> _TASK OBJECTIVE_:
Print each record below word for word.

Data excerpts:
------------------------------------
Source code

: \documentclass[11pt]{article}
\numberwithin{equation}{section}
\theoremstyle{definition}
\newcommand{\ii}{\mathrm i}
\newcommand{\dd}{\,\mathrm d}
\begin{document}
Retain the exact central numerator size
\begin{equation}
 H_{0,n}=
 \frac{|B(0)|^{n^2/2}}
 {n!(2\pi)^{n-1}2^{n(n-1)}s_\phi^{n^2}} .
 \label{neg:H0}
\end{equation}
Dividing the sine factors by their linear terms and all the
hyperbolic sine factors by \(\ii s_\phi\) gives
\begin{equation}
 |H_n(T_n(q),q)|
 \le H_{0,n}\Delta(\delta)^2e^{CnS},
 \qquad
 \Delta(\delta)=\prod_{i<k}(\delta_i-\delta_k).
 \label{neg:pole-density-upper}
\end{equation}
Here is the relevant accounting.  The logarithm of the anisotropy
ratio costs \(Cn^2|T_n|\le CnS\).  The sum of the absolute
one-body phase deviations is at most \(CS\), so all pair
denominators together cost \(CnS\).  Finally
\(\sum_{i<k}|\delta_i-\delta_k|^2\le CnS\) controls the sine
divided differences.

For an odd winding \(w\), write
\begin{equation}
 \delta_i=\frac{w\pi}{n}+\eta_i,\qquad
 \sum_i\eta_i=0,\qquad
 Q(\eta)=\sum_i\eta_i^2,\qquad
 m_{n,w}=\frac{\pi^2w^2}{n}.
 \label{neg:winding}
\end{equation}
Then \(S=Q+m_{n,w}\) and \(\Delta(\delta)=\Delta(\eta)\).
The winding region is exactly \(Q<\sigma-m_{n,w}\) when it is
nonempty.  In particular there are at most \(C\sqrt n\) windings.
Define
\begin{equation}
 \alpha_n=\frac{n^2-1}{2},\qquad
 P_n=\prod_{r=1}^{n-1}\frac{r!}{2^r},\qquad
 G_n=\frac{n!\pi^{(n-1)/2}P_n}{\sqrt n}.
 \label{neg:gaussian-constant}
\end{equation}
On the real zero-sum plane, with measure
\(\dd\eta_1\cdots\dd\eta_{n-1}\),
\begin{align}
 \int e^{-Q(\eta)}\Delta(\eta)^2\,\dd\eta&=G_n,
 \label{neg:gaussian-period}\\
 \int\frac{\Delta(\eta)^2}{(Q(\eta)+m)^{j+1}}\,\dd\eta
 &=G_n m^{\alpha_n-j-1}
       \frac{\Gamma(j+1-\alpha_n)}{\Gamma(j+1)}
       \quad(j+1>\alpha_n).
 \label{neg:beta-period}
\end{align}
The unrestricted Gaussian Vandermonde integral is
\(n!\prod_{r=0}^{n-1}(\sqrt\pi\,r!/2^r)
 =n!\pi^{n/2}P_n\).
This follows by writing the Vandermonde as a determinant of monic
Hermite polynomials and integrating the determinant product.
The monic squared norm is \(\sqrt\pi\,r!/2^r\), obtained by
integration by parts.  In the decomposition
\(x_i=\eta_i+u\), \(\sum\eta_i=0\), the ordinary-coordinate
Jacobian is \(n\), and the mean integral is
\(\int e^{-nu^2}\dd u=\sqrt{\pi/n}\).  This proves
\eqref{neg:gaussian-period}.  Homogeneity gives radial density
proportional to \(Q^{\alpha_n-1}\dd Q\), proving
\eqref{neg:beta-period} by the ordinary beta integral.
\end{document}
------------------------------------
> _RESPONSE TO THIS EXERCISE_:
Source code

: \documentclass[11pt]{article}
\numberwithin{equation}{section}
\theoremstyle{definition}
\newcommand{\ii}{\mathrm i}
\newcommand{\dd}{\,\mathrm d}
\begin{document}
Retain the exact central numerator size
\begin{equation}
 H_{0,n}=
 \frac{|B(0)|^{n^2/2}}
 {n!(2\pi)^{n-1}2^{n(n-1)}s_\phi^{n^2}} .
 \label{neg:H0}
\end{equation}
Dividing the sine factors by their linear terms and all the
hyperbolic sine factors by \(\ii s_\phi\) gives
\begin{equation}
 |H_n(T_n(q),q)|
 \le H_{0,n}\Delta(\delta)^2e^{CnS},
 \qquad
 \Delta(\delta)=\prod_{i<k}(\delta_i-\delta_k).
 \label{neg:pole-density-upper}
\end{equation}
Here is the relevant accounting.  The logarithm of the anisotropy
ratio costs \(Cn^2|T_n|\le CnS\).  The sum of the absolute
one-body phase deviations is at most \(CS\), so all pair
denominators together cost \(CnS\).  Finally
\(\sum_{i<k}|\delta_i-\delta_k|^2\le CnS\) controls the sine
divided differences.

For an odd winding \(w\), write
\begin{equation}
 \delta_i=\frac{w\pi}{n}+\eta_i,\qquad
 \sum_i\eta_i=0,\qquad
 Q(\eta)=\sum_i\eta_i^2,\qquad
 m_{n,w}=\frac{\pi^2w^2}{n}.
 \label{neg:winding}
\end{equation}
Then \(S=Q+m_{n,w}\) and \(\Delta(\delta)=\Delta(\eta)\).
The winding region is exactly \(Q<\sigma-m_{n,w}\) when it is
nonempty.  In particular there are at most \(C\sqrt n\) windings.
Define
\begin{equation}
 \alpha_n=\frac{n^2-1}{2},\qquad
 P_n=\prod_{r=1}^{n-1}\frac{r!}{2^r},\qquad
 G_n=\frac{n!\pi^{(n-1)/2}P_n}{\sqrt n}.
 \label{neg:gaussian-constant}
\end{equation}
On the real zero-sum plane, with measure
\(\dd\eta_1\cdots\dd\eta_{n-1}\),
\begin{align}
 \int e^{-Q(\eta)}\Delta(\eta)^2\,\dd\eta&=G_n,
 \label{neg:gaussian-period}\\
 \int\frac{\Delta(\eta)^2}{(Q(\eta)+m)^{j+1}}\,\dd\eta
 &=G_n m^{\alpha_n-j-1}
       \frac{\Gamma(j+1-\alpha_n)}{\Gamma(j+1)}
       \quad(j+1>\alpha_n).
 \label{neg:beta-period}
\end{align}
The unrestricted Gaussian Vandermonde integral is
\(n!\prod_{r=0}^{n-1}(\sqrt\pi\,r!/2^r)
 =n!\pi^{n/2}P_n\).
This follows by writing the Vandermonde as a determinant of monic
Hermite polynomials and integrating the determinant product.
The monic squared norm is \(\sqrt\pi\,r!/2^r\), obtained by
integration by parts.  In the decomposition
\(x_i=\eta_i+u\), \(\sum\eta_i=0\), the ordinary-coordinate
Jacobian is \(n\), and the mean integral is
\(\int e^{-nu^2}\dd u=\sqrt{\pi/n}\).  This proves
\eqref{neg:gaussian-period}.  Homogeneity gives radial density
proportional to \(Q^{\alpha_n-1}\dd Q\), proving
\eqref{neg:beta-period} by the ordinary beta integral.
\end{document}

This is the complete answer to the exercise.